Interviews / Op-Ed / Technology /

Bonsai’s Mark Hammond on Artificial Intelligence: It’s About Teaching

3 Mar 2017 1:00am, by

In a way, the phrase “machine learning” is misleading to programmers, because, really, successful artificial intelligence is more about “teaching,” than “learning,” so asserts Mark Hammond, founder and CEO of Bonsai, a middleware platform for artificial intelligence (Mission statement: “AI for Everyone.”)

Last week in San Francisco, I sat down to chat with Hammond, who is a self-proclaimed cognitive entrepreneur, combining computer science, cognitive science and business smarts. He started programming in the first grade and landed a job with Microsoft while in high school that lasted through his degree in neural science from Caltech. From there he applied his understanding of how the brain works and technology in numerous startups and academic research, co-founding JobCompass in 2010, then founding Bonsai in 2014. His passion is turning his understanding of how the mind works into beneficially applied technology.

We talked about artificial intelligence (AI), machine learning, the singularity, and teaching baseball.
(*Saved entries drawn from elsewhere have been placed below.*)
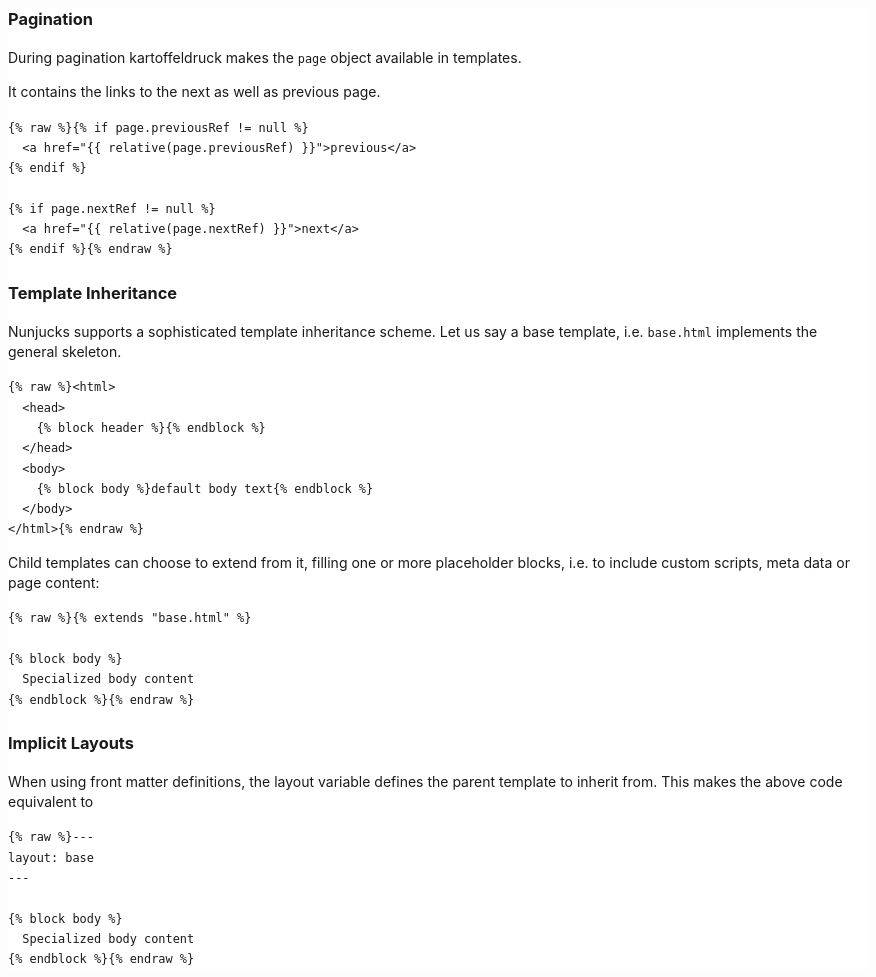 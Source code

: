 
### Pagination

During pagination kartoffeldruck makes the `page` object available in templates.

It contains the links to the next as well as previous page.

```nunjucks
{% raw %}{% if page.previousRef != null %}
  <a href="{{ relative(page.previousRef) }}">previous</a>
{% endif %}

{% if page.nextRef != null %}
  <a href="{{ relative(page.nextRef) }}">next</a>
{% endif %}{% endraw %}
```


### Template Inheritance

Nunjucks supports a sophisticated template inheritance scheme. Let us say a base template, i.e. `base.html` implements the general skeleton.

```nunjucks
{% raw %}<html>
  <head>
    {% block header %}{% endblock %}
  </head>
  <body>
    {% block body %}default body text{% endblock %}
  </body>
</html>{% endraw %}
```

Child templates can choose to extend from it, filling one or more placeholder blocks, i.e. to include custom scripts, meta data or page content:

```
{% raw %}{% extends "base.html" %}

{% block body %}
  Specialized body content
{% endblock %}{% endraw %}
```


### Implicit Layouts

When using front matter definitions, the layout variable defines the parent template to inherit from.
This makes the above code equivalent to

```
{% raw %}---
layout: base
---

{% block body %}
  Specialized body content
{% endblock %}{% endraw %}
```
I saw a snarky tweet that asserted that most of what people call AI are just a ton of “if” statements. I know that is wrong, but find I can’t articulate the difference. Can you?

Fundamentally, machine learning from a programming standpoint isn’t that complicated, but it’s a very different way of thinking about a problem than most engineers are used to. So, this is where I’m going to get “mathy.”
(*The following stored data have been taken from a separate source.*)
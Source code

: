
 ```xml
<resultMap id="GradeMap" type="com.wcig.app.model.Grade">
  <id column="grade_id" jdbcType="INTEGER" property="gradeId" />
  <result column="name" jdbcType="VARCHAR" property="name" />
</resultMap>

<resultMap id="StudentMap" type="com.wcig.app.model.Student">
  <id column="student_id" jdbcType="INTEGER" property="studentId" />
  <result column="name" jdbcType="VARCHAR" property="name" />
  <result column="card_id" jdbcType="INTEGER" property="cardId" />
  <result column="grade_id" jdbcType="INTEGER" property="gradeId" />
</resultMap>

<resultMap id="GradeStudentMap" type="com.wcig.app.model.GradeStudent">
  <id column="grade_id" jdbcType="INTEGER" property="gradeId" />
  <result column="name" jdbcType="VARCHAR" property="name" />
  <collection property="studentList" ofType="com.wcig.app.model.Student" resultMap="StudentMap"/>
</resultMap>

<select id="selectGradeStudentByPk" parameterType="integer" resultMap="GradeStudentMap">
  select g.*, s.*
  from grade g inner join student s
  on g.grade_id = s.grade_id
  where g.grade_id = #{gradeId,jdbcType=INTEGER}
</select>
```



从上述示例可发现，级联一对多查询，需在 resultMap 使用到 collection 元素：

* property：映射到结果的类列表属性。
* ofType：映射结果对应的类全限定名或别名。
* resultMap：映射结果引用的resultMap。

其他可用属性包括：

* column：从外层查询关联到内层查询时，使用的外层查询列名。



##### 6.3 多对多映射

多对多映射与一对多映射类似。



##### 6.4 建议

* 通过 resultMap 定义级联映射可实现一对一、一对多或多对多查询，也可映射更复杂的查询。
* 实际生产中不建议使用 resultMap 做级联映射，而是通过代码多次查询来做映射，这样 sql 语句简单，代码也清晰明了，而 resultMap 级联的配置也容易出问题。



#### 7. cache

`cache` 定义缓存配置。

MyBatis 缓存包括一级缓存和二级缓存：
If you’re a programmer, and you have some function “f” which is going to take some input “x” and give you “f of x.” Your entire training has been, how do I make a really good “f.” That’s what you are trained to do.

And machine learning flips that on its head. Look, I’m not going to give you “f, ” and I’m not going to ask you to make “f.” I’m going to give you “x, ” and I’m going to give you the outputs “f of x,” and I’m going to ask you to learn what “f” is. So it’s going backward. Don’t engineer “f” for me, derive “f” given the inputs and the outputs. That is machine learning in a nutshell.
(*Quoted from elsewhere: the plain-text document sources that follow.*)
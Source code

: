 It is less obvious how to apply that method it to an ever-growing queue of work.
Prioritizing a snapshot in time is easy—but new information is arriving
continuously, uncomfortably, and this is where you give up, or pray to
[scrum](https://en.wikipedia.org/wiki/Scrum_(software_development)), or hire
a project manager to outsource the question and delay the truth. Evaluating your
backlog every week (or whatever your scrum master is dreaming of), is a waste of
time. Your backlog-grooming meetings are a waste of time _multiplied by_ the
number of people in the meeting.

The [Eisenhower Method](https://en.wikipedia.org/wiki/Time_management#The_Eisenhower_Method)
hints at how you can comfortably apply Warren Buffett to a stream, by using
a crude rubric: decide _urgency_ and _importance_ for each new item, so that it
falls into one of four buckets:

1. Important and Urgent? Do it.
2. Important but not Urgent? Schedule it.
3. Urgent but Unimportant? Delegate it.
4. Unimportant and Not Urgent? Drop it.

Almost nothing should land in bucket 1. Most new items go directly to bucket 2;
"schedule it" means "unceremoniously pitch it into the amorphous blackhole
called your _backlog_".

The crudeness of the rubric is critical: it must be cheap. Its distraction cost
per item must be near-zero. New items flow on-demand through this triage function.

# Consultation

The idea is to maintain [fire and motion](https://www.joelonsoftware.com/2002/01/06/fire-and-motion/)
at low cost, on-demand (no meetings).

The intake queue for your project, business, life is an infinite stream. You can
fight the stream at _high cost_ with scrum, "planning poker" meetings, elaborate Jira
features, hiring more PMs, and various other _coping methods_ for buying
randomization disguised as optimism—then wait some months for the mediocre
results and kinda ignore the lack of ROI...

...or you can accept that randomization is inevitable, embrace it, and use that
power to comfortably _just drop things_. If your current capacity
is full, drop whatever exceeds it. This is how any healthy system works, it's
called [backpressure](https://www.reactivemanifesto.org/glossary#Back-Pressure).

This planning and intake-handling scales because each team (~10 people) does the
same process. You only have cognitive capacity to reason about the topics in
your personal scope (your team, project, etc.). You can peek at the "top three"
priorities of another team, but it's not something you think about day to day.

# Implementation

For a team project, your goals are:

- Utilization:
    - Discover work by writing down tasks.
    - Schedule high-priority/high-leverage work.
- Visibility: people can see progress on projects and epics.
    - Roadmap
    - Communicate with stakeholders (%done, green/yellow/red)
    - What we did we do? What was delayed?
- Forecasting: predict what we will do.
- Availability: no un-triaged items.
And all the stuff you hear about — deep learning, Markov Chains, probabilistic generative models, we could go on and on — they all are just different techniques for learning what “f” is.

The problem that every one of them is trying to solve is exactly the same. It’s given “x” and “f of x,” can you derive what “f” is. That’s it.

So it’s definitely not a bunch of “if” statements.

It’s a collection of techniques that you can use, to given a set of inputs and the outputs they map to, figure out what the function that mapped from those inputs to those outputs was.

So that’s it at a high level. If you want me to elaborate me, let me know.

Go ahead, talk a little more about that. Please do. Our readers are people who are spending their lives programming “f.”

O.K., So there’re many ways you can think about how you derive “f.”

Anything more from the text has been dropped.